Feed-forward network (FFN). The FFN re-maps each token's representation through a higher-dimensional intermediate space, allowing nonlinear feature combinations. Using the same weights for every token, it operates on one row of $X$ at a time and cannot mix information across tokens: $$\mathrm{FFN}(x) = \mathrm{ReLU}(x\,W_1 + b_1)\,W_2 + b_2.$$ $W_1 \in \mathbb{R}^{d_{\text{model}} \times d_{\text{ff}}}$ expands to a wider hidden layer, then $W_2 \in \mathbb{R}^{d_{\text{ff}} \times d_{\text{model}}}$ compresses back. The typical expansion factor is $4\times$ ($d_{\text{ff}} = 4\,d_{\text{model}}$), though variants use $\tfrac{8}{3}\times$, $8\times$, or gated architectures (SwiGLU, GeGLU). Here we use $2\times$ expansion ($d_{\text{ff}} = 8$) to keep matrices hand-traceable while preserving the expand–activate–compress structure. The FFN is the only part of the standard transformer block that applies a learned nonlinearity to the features within a single token's representation. (In the ML literature this is called a position-wise FFN: the same weights are used at every position, with no mixing across positions.)
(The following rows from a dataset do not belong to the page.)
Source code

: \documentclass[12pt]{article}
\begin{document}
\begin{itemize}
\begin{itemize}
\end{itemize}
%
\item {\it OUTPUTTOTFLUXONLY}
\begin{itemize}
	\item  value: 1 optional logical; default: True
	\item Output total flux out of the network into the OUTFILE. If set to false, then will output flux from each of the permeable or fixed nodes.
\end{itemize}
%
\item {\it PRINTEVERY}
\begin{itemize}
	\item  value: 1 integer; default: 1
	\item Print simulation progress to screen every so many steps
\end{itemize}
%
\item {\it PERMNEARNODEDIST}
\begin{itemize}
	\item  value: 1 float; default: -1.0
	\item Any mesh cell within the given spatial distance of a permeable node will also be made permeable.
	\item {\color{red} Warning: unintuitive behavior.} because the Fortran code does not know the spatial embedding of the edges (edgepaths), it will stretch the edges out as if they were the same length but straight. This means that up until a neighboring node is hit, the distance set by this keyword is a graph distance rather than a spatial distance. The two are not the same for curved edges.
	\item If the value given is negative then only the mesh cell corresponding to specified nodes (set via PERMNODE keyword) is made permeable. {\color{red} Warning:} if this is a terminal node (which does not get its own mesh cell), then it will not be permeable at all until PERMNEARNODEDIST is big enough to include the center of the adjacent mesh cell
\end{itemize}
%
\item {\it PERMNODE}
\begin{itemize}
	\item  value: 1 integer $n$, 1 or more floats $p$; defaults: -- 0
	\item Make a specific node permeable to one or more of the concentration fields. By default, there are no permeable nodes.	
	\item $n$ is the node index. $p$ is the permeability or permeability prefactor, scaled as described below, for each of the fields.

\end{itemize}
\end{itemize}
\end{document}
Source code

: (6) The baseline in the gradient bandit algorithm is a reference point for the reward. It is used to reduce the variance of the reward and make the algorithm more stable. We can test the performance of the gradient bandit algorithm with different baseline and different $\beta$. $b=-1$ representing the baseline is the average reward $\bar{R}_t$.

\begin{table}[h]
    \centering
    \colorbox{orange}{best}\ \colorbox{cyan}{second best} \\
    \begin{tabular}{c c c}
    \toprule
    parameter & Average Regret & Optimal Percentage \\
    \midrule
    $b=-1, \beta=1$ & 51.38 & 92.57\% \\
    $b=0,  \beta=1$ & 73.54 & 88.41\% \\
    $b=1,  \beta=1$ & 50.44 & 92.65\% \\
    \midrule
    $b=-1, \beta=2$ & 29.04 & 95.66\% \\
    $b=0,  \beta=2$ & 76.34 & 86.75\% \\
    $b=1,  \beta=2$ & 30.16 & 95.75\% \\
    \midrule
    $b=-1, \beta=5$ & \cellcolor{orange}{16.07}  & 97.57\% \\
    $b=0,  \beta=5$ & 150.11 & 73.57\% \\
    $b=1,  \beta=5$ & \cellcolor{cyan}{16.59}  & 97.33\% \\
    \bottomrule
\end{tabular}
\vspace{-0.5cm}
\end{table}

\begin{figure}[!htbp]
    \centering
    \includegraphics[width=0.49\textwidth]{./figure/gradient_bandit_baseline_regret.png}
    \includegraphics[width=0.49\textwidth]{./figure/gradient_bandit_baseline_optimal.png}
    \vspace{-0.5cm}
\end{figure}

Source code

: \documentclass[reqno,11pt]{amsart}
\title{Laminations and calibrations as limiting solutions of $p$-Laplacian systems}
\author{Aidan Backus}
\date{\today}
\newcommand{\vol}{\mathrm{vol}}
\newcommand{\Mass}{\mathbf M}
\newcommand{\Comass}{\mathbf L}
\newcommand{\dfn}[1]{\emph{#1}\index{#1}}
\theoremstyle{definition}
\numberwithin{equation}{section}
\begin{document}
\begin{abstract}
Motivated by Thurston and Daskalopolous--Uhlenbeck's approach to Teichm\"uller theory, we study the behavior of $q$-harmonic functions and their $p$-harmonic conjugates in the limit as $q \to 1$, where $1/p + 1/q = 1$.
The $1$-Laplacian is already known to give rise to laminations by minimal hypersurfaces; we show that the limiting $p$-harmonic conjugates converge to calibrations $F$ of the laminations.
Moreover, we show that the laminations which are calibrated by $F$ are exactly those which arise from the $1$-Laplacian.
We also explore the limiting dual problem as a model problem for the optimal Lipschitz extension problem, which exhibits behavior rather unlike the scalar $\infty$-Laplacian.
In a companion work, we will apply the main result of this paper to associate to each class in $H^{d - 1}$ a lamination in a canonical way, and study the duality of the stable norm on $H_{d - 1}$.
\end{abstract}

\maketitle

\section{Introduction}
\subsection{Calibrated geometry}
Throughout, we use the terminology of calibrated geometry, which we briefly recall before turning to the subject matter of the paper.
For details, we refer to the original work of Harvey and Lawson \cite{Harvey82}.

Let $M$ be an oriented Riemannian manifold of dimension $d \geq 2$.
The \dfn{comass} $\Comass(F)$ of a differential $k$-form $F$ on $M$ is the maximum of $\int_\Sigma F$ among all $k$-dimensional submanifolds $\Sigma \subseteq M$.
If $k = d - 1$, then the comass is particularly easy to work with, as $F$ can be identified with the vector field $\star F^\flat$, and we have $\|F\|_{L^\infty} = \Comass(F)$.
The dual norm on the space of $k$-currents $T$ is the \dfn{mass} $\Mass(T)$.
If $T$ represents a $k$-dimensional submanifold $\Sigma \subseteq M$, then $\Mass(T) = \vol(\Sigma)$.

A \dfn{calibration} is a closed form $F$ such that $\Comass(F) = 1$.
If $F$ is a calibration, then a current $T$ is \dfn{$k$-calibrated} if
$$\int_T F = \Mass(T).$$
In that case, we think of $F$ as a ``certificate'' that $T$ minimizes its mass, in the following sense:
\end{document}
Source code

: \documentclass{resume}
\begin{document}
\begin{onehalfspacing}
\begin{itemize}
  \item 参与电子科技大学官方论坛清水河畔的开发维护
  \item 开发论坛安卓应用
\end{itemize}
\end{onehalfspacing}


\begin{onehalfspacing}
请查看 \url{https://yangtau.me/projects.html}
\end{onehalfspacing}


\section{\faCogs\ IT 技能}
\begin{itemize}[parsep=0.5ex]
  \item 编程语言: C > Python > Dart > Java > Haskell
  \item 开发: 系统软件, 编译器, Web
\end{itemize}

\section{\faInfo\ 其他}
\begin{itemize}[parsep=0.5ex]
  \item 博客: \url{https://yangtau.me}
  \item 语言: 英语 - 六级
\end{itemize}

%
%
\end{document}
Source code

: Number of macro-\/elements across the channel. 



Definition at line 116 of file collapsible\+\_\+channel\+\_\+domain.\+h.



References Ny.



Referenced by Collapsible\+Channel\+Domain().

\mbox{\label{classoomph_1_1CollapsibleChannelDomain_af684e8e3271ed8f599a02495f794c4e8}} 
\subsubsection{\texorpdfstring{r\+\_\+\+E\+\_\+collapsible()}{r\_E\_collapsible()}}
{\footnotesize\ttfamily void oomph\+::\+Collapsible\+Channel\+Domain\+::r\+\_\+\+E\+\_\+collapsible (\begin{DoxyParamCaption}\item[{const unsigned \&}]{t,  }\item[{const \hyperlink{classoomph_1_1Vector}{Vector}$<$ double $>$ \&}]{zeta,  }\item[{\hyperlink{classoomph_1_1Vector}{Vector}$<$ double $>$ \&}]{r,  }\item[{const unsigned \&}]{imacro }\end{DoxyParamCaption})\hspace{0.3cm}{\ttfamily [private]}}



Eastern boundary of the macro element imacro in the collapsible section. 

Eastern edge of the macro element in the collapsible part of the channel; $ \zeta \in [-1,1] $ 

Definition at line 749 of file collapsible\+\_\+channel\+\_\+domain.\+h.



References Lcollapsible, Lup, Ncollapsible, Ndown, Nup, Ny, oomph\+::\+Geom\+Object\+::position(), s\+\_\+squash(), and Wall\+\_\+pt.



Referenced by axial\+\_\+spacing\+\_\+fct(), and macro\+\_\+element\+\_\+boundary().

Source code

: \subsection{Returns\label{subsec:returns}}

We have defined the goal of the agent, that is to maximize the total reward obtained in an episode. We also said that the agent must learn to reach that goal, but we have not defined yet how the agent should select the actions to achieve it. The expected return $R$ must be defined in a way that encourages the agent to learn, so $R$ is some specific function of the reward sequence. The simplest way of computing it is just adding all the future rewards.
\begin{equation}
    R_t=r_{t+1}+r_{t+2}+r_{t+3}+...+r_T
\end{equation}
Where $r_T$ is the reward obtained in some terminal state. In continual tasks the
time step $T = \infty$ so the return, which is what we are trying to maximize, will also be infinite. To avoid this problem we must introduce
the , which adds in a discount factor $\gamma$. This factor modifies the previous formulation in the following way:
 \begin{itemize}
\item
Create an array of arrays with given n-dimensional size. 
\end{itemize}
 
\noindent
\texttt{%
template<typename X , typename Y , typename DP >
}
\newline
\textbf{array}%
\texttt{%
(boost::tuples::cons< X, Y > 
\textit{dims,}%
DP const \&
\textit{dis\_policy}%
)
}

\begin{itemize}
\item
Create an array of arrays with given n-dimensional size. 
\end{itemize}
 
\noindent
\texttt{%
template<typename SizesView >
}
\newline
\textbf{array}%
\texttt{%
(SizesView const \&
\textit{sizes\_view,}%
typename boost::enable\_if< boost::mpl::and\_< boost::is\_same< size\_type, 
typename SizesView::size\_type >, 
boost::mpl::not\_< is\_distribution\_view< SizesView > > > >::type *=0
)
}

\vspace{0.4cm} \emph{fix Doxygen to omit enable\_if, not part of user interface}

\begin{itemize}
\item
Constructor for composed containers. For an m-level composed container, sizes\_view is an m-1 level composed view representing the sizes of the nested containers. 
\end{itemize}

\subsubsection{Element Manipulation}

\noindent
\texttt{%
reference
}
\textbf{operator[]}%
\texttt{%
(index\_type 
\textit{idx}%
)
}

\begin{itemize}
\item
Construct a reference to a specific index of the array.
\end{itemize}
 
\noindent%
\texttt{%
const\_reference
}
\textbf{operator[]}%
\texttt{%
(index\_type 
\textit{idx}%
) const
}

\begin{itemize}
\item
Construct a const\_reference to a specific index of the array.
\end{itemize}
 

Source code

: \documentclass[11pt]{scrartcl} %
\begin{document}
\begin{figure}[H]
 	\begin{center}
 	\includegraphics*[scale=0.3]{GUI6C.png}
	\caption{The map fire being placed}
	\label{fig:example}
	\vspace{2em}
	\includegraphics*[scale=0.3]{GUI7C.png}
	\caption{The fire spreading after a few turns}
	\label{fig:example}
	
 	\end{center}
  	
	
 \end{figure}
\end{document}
Summary: Attention mixes information across tokens; the FFN transforms each token independently. These two complementary operations, each wrapped in a residual connection, form one complete transformer block.
Step through each stage to trace data through the block. Colorscale fixed to max |value| across all stages for comparison.
Two complementary operations.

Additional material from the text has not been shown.